Stored data entries:
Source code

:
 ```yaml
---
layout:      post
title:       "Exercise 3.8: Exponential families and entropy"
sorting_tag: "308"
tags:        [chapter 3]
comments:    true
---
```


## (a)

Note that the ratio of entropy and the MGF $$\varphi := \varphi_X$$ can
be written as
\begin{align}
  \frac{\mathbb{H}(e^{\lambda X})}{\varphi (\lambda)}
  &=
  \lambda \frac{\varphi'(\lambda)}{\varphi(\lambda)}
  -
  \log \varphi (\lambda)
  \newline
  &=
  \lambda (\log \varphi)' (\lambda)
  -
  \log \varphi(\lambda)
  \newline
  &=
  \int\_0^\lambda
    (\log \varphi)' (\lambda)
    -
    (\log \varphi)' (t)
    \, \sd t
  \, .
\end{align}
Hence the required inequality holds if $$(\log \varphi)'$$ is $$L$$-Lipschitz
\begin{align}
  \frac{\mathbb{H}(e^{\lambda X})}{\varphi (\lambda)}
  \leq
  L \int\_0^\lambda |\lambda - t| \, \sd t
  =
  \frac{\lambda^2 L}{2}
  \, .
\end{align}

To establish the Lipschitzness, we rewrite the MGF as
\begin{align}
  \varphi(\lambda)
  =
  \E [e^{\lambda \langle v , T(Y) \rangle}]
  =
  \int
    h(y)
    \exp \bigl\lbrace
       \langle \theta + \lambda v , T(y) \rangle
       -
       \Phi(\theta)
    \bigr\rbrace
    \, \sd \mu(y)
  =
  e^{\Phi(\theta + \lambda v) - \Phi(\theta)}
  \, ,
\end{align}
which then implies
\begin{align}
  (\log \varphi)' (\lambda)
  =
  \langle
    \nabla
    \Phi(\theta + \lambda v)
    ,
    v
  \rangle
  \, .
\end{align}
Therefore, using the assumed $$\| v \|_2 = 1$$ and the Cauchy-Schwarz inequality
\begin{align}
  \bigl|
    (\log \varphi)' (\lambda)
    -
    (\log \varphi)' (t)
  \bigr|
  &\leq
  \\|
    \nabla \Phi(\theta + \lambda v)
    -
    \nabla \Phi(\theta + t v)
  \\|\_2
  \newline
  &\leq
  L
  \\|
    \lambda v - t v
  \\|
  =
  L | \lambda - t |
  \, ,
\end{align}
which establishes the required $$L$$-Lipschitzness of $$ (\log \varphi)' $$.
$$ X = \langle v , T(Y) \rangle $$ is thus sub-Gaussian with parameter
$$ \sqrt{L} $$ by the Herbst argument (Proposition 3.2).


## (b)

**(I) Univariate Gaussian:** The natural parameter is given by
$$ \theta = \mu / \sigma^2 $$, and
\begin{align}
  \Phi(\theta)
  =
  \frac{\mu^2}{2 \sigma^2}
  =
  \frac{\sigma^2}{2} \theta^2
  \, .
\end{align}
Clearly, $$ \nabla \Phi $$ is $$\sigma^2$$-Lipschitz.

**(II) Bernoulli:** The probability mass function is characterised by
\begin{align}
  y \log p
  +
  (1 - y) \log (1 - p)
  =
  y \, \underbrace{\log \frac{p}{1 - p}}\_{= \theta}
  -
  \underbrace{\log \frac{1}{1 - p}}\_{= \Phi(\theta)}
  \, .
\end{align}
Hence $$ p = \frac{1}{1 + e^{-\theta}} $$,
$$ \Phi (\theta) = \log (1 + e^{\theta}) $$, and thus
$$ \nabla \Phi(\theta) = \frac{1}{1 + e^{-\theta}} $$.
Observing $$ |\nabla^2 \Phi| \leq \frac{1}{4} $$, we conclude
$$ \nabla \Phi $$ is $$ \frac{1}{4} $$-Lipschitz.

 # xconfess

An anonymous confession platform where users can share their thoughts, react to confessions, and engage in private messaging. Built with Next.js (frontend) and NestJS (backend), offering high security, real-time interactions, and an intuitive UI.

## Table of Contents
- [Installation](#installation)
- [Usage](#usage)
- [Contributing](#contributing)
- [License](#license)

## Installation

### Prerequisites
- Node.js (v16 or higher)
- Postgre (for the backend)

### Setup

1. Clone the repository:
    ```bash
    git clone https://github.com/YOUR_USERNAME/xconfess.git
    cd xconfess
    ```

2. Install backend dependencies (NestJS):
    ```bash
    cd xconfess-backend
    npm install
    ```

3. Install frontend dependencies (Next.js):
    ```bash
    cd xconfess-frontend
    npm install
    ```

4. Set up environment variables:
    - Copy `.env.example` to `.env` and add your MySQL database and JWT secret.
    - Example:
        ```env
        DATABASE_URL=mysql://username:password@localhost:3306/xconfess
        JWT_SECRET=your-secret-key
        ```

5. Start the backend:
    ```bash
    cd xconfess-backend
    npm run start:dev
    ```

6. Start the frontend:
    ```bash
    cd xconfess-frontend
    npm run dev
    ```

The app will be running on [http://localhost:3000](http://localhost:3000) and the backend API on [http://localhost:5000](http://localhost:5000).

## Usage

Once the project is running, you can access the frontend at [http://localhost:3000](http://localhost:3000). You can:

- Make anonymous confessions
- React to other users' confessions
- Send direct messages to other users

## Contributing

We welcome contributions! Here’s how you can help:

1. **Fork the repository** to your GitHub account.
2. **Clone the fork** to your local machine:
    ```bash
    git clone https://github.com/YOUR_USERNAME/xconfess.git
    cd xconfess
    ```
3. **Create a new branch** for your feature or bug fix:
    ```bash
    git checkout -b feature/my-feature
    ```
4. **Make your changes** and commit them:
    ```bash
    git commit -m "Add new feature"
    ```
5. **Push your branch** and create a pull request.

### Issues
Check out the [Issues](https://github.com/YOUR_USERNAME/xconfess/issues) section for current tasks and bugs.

**DIRECTIONS FOR THIS TASK**
Please be sure to repeat every entry exactly.

**RESPONSE BOX**
Source code

:
 ```yaml
---
layout:      post
title:       "Exercise 3.8: Exponential families and entropy"
sorting_tag: "308"
tags:        [chapter 3]
comments:    true
---
```


## (a)

Note that the ratio of entropy and the MGF $$\varphi := \varphi_X$$ can
be written as
\begin{align}
  \frac{\mathbb{H}(e^{\lambda X})}{\varphi (\lambda)}
  &=
  \lambda \frac{\varphi'(\lambda)}{\varphi(\lambda)}
  -
  \log \varphi (\lambda)
  \newline
  &=
  \lambda (\log \varphi)' (\lambda)
  -
  \log \varphi(\lambda)
  \newline
  &=
  \int\_0^\lambda
    (\log \varphi)' (\lambda)
    -
    (\log \varphi)' (t)
    \, \sd t
  \, .
\end{align}
Hence the required inequality holds if $$(\log \varphi)'$$ is $$L$$-Lipschitz
\begin{align}
  \frac{\mathbb{H}(e^{\lambda X})}{\varphi (\lambda)}
  \leq
  L \int\_0^\lambda |\lambda - t| \, \sd t
  =
  \frac{\lambda^2 L}{2}
  \, .
\end{align}

To establish the Lipschitzness, we rewrite the MGF as
\begin{align}
  \varphi(\lambda)
  =
  \E [e^{\lambda \langle v , T(Y) \rangle}]
  =
  \int
    h(y)
    \exp \bigl\lbrace
       \langle \theta + \lambda v , T(y) \rangle
       -
       \Phi(\theta)
    \bigr\rbrace
    \, \sd \mu(y)
  =
  e^{\Phi(\theta + \lambda v) - \Phi(\theta)}
  \, ,
\end{align}
which then implies
\begin{align}
  (\log \varphi)' (\lambda)
  =
  \langle
    \nabla
    \Phi(\theta + \lambda v)
    ,
    v
  \rangle
  \, .
\end{align}
Therefore, using the assumed $$\| v \|_2 = 1$$ and the Cauchy-Schwarz inequality
\begin{align}
  \bigl|
    (\log \varphi)' (\lambda)
    -
    (\log \varphi)' (t)
  \bigr|
  &\leq
  \\|
    \nabla \Phi(\theta + \lambda v)
    -
    \nabla \Phi(\theta + t v)
  \\|\_2
  \newline
  &\leq
  L
  \\|
    \lambda v - t v
  \\|
  =
  L | \lambda - t |
  \, ,
\end{align}
which establishes the required $$L$$-Lipschitzness of $$ (\log \varphi)' $$.
$$ X = \langle v , T(Y) \rangle $$ is thus sub-Gaussian with parameter
$$ \sqrt{L} $$ by the Herbst argument (Proposition 3.2).


## (b)

**(I) Univariate Gaussian:** The natural parameter is given by
$$ \theta = \mu / \sigma^2 $$, and
\begin{align}
  \Phi(\theta)
  =
  \frac{\mu^2}{2 \sigma^2}
  =
  \frac{\sigma^2}{2} \theta^2
  \, .
\end{align}
Clearly, $$ \nabla \Phi $$ is $$\sigma^2$$-Lipschitz.

**(II) Bernoulli:** The probability mass function is characterised by
\begin{align}
  y \log p
  +
  (1 - y) \log (1 - p)
  =
  y \, \underbrace{\log \frac{p}{1 - p}}\_{= \theta}
  -
  \underbrace{\log \frac{1}{1 - p}}\_{= \Phi(\theta)}
  \, .
\end{align}
Hence $$ p = \frac{1}{1 + e^{-\theta}} $$,
$$ \Phi (\theta) = \log (1 + e^{\theta}) $$, and thus
$$ \nabla \Phi(\theta) = \frac{1}{1 + e^{-\theta}} $$.
Observing $$ |\nabla^2 \Phi| \leq \frac{1}{4} $$, we conclude
$$ \nabla \Phi $$ is $$ \frac{1}{4} $$-Lipschitz.

 # xconfess

An anonymous confession platform where users can share their thoughts, react to confessions, and engage in private messaging. Built with Next.js (frontend) and NestJS (backend), offering high security, real-time interactions, and an intuitive UI.

## Table of Contents
- [Installation](#installation)
- [Usage](#usage)
- [Contributing](#contributing)
- [License](#license)

## Installation

### Prerequisites
- Node.js (v16 or higher)
- Postgre (for the backend)

### Setup

1. Clone the repository:
    ```bash
    git clone https://github.com/YOUR_USERNAME/xconfess.git
    cd xconfess
    ```

2. Install backend dependencies (NestJS):
    ```bash
    cd xconfess-backend
    npm install
    ```

3. Install frontend dependencies (Next.js):
    ```bash
    cd xconfess-frontend
    npm install
    ```

4. Set up environment variables:
    - Copy `.env.example` to `.env` and add your MySQL database and JWT secret.
    - Example:
        ```env
        DATABASE_URL=mysql://username:password@localhost:3306/xconfess
        JWT_SECRET=your-secret-key
        ```

5. Start the backend:
    ```bash
    cd xconfess-backend
    npm run start:dev
    ```

6. Start the frontend:
    ```bash
    cd xconfess-frontend
    npm run dev
    ```

The app will be running on [http://localhost:3000](http://localhost:3000) and the backend API on [http://localhost:5000](http://localhost:5000).

## Usage

Once the project is running, you can access the frontend at [http://localhost:3000](http://localhost:3000). You can:

- Make anonymous confessions
- React to other users' confessions
- Send direct messages to other users

## Contributing

We welcome contributions! Here’s how you can help:

1. **Fork the repository** to your GitHub account.
2. **Clone the fork** to your local machine:
    ```bash
    git clone https://github.com/YOUR_USERNAME/xconfess.git
    cd xconfess
    ```
3. **Create a new branch** for your feature or bug fix:
    ```bash
    git checkout -b feature/my-feature
    ```
4. **Make your changes** and commit them:
    ```bash
    git commit -m "Add new feature"
    ```
5. **Push your branch** and create a pull request.

### Issues
Check out the [Issues](https://github.com/YOUR_USERNAME/xconfess/issues) section for current tasks and bugs.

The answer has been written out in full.